La iniciativa, registrada bajo el expediente 2827-D-2026 e ingresada este lunes 14 de septiembre, propone que el servicio sea gratuito, confidencial y accesible, con atención durante las 24 horas, los 365 días del año. El Poder Ejecutivo porteño deberá determinar los canales de comunicación a través de los cuales funcionará la línea y garantizar su difusión pública.

De acuerdo con el proyecto, la atención estará a cargo de personal especialmente capacitado para intervenir ante situaciones de crisis y riesgo suicida, siguiendo los lineamientos establecidos por la normativa vigente en materia de salud mental y prevención del suicidio.

La propuesta también contempla la elaboración de protocolos para la evaluación de cada situación, orientación, contención, derivación y seguimiento. En aquellos casos en los que se determine que existe una emergencia que requiere intervención inmediata, la línea deberá articular la respuesta con el Sistema de Atención Telefónica de Emergencias de la Ciudad, creado por la Ley 2.291.

Además, la autoridad de aplicación deberá garantizar la capacitación y supervisión permanente de los trabajadores afectados al servicio y su articulación con la red de efectores de salud y salud mental porteña.

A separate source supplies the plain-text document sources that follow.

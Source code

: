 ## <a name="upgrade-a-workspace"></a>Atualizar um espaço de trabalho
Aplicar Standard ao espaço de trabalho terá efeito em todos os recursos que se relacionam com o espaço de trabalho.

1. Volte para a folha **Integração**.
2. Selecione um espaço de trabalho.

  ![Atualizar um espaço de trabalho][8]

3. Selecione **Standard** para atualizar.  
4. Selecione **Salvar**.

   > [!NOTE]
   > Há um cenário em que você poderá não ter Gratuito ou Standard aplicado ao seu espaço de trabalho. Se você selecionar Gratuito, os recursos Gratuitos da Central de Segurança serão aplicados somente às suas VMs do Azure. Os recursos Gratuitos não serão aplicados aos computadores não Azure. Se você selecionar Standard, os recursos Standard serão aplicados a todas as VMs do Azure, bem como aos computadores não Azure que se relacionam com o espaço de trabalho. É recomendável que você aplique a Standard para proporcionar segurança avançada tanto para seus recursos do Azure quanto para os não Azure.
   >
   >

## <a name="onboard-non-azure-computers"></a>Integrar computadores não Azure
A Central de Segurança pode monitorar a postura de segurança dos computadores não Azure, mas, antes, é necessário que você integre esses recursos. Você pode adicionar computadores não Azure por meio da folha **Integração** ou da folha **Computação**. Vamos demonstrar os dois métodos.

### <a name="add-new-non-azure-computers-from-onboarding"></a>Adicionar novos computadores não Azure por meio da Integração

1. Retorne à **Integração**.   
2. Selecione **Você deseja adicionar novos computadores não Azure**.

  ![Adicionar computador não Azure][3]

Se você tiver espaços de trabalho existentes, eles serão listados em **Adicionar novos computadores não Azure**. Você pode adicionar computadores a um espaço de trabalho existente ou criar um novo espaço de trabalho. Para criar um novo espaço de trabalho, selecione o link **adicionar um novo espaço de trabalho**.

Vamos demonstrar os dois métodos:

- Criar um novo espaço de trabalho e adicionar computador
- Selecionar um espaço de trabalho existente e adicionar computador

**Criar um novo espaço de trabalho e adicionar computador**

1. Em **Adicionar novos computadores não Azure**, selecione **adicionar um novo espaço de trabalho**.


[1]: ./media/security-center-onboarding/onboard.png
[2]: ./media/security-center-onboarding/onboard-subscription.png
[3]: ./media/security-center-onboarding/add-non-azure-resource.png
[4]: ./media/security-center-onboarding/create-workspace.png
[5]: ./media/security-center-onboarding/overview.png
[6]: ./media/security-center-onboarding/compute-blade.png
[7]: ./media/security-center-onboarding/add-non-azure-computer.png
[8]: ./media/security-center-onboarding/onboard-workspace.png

Entre los fundamentos, Crucitta sostiene que el suicidio constituye un problema complejo de salud pública que requiere respuestas integrales y oportunas. En ese sentido, plantea que las situaciones de crisis pueden surgir en cualquier momento y que disponer de un canal de comunicación permanente puede funcionar como un primer acceso para acercar a una persona al sistema sanitario y a los dispositivos especializados.

La legisladora cita datos de las Estadísticas Vitales de la Dirección de Estadísticas e Información en Salud (DEIS) del Ministerio de Salud de la Nación correspondientes a 2023. Según esa información, durante ese año se registraron en el país 386 muertes por suicidio entre adolescentes de 10 a 19 años: 62 correspondieron al grupo de 10 a 14 años y 324 al de 15 a 19 años.

La tasa de mortalidad adolescente por suicidio alcanzó en 2023 los 5,3 casos cada 100.000 habitantes. La incidencia fue de 1,7 cada 100.000 entre quienes tenían entre 10 y 14 años y llegó a 9,2 cada 100.000 entre los adolescentes de 15 a 19 años.

El proyecto también toma como referencia los registros de intentos de suicidio incorporados al Sistema Nacional de Vigilancia de la Salud como evento de notificación obligatoria desde abril de 2023. Según los datos citados en los fundamentos, entre esa fecha y el 31 de octubre de 2025 se registraron 22.249 eventos en todo el país. El 95% correspondió a intentos sin resultado mortal y las tasas más elevadas se concentraron entre adolescentes y jóvenes de 15 a 24 años.

Crucitta también vincula la iniciativa con la Ley Nacional 27.130 de Prevención del Suicidio, que establece políticas de atención, investigación, capacitación y asistencia a las familias y contempla entre sus acciones la implementación de una línea telefónica gratuita de escucha para situaciones críticas, con operadores capacitados y mecanismos de derivación y contención.

Según los fundamentos, la propuesta porteña busca generar una vía de acceso sencilla e inmediata para las personas que atraviesen una situación de vulnerabilidad, pero también para quienes se encuentren cerca de alguien en riesgo y necesiten orientación sobre cómo actuar frente a señales de alarma.

La iniciativa plantea que la atención permanente es un aspecto central del dispositivo, dado que las situaciones de crisis no se ajustan a horarios administrativos. A su vez, establece que la línea no debería reemplazar la atención profesional presencial ni los servicios de emergencia existentes, sino funcionar como una puerta de entrada al sistema y como un mecanismo de articulación con la red sanitaria y de salud mental de la Ciudad.

“Prevenir el suicidio implica generar condiciones para que quien atraviesa una crisis pueda encontrar ayuda cuando decide buscarla y para que quienes advierten una situación de riesgo en una persona cercana sepan dónde recurrir”, sostiene la legisladora en los fundamentos.

El proyecto establece finalmente que los gastos necesarios para implementar la nueva línea serán afrontados mediante las partidas presupuestarias correspondientes y solicita el acompañamiento de los demás legisladores para su aprobación.